Monday, September 21, 2009

Day 21: Serendipity with Mrs. Child

I was thinking of a passage in a book about frugality a few days ago, and wondered where I had read it, when my husband handed me a late birthday present The American Frugal Housewife by Mrs. Child, a reprint of the 1833 addition.  I flipped it open and my eyes fell on the exact passage I had remembered.   Such serendipity is worthy of including a passage here. 

"I once visited a family where the most exact economy was observed; yet nothing was mean or uncomfortable.  It is the character of true economy to be as comfortable and genteel with a little, as others can be with much.  It this family, when the father brought home a package, the older children would, of their own accord put away the paper and twine neatly...The other day, I heard a mechanic say, 'I have a wife and two little children; we live in a very small house; but, to save my life, I cannot spend less than twelve hundred a year.' Another replied, 'You are not economical; I spend but eight hundred.'  I thought to myself,--'Neither of you pick up your twine and paper.'  A third one, who was present, was silent; but after they were gone, he said, 'I keep house, and comfortably too, with a wife and children, for six hundred a year; but I suppose they would have thought me mean, if I had told them so.'   I did not think him mean; it merely occurred to me that his wife and children were in the habit of picking up paper and twine."

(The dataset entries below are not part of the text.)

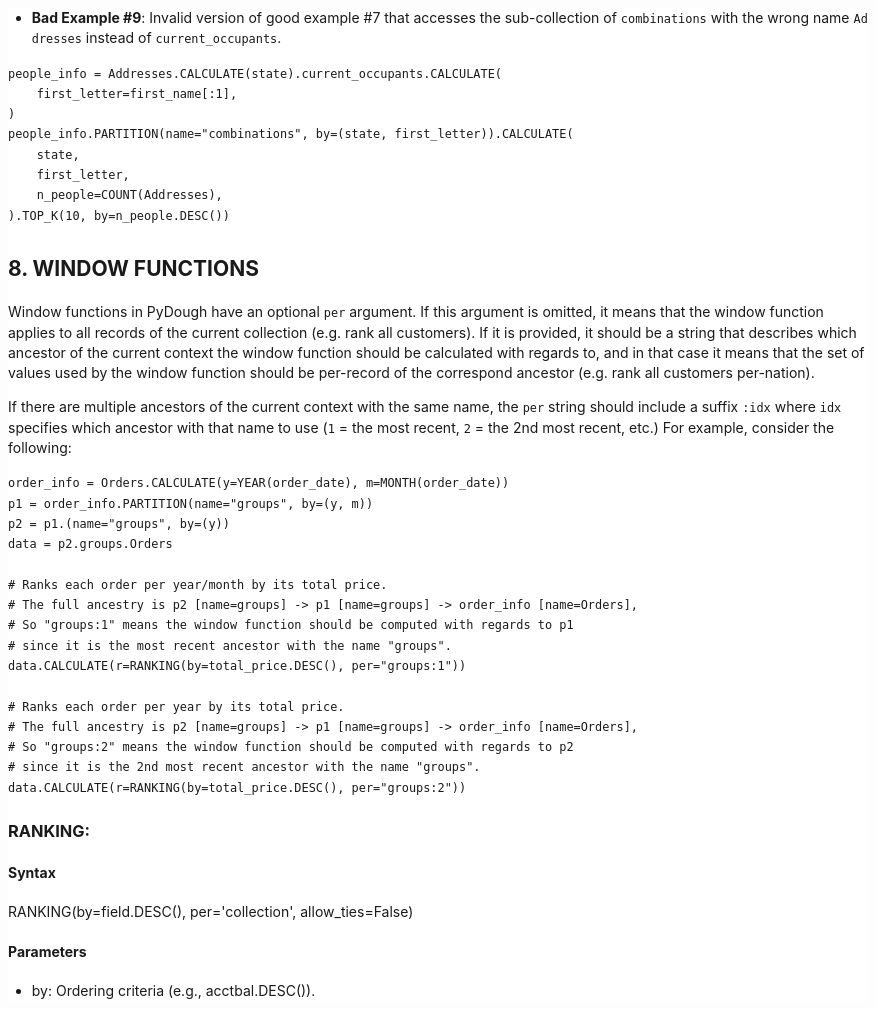   - **Bad Example #9**: Invalid version of good example #7 that accesses the sub-collection of `combinations` with the wrong name `Addresses` instead of `current_occupants`.
  ```
  people_info = Addresses.CALCULATE(state).current_occupants.CALCULATE(
      first_letter=first_name[:1],
  )
  people_info.PARTITION(name="combinations", by=(state, first_letter)).CALCULATE(
      state,
      first_letter,
      n_people=COUNT(Addresses),
  ).TOP_K(10, by=n_people.DESC())
  ```

## **8. WINDOW FUNCTIONS**  

Window functions in PyDough have an optional `per` argument. If this argument is omitted, it means that the window function applies to all records of the current collection (e.g. rank all customers). If it is provided, it should be a string that describes which ancestor of the current context the window function should be calculated with regards to, and in that case it means that the set of values used by the window function should be per-record of the correspond ancestor (e.g. rank all customers per-nation).

If there are multiple ancestors of the current context with the same name, the `per` string should include a suffix `:idx` where `idx` specifies which ancestor with that name to use (`1` = the most recent, `2` = the 2nd most recent, etc.) For example, consider the following:

```
order_info = Orders.CALCULATE(y=YEAR(order_date), m=MONTH(order_date))
p1 = order_info.PARTITION(name="groups", by=(y, m))
p2 = p1.(name="groups", by=(y))
data = p2.groups.Orders

# Ranks each order per year/month by its total price.
# The full ancestry is p2 [name=groups] -> p1 [name=groups] -> order_info [name=Orders],
# So "groups:1" means the window function should be computed with regards to p1
# since it is the most recent ancestor with the name "groups".
data.CALCULATE(r=RANKING(by=total_price.DESC(), per="groups:1"))

# Ranks each order per year by its total price.
# The full ancestry is p2 [name=groups] -> p1 [name=groups] -> order_info [name=Orders],
# So "groups:2" means the window function should be computed with regards to p2
# since it is the 2nd most recent ancestor with the name "groups".
data.CALCULATE(r=RANKING(by=total_price.DESC(), per="groups:2"))
```
### **RANKING:**  
#### **Syntax**
RANKING(by=field.DESC(), per='collection', allow_ties=False)  

#### **Parameters**
    
- by: Ordering criteria (e.g., acctbal.DESC()).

My thought, what does the paper and twine represent for us today?  We have so much waste.  Mrs. Child begins her book with this sentence: "The true economy of housekeeping is simply the art of gathering up all the fragments, so nothing be lost."  I have many fragments left to gather.  I would like to think I am like the eight hundred a year gentleman, but I would like to be like the six hundred a year gentleman.  My true goal is to be "as comfortable and genteel with a little, as others can be with much".

1 comment:

  1. I love these Mrs. Child quotes (I may have to half.com myself that book!). There is something almost unseemly in this culture about frugality - if we truly live below the poverty line - even happily - people question everything. But it's good to raise those questions!

    The ball and twine of our day is, I think, still ball and twine. Do we reuse paper when we can? Do we have ribbons from last Christmas ready to doll of packages of homemade paper this christmas? But more than that, it's about attitude. It's really not about the paper or the twine, but about an attitude that seeks to reduce/reuse/recycle, and sees it as a blessing to do, not a burden to bear.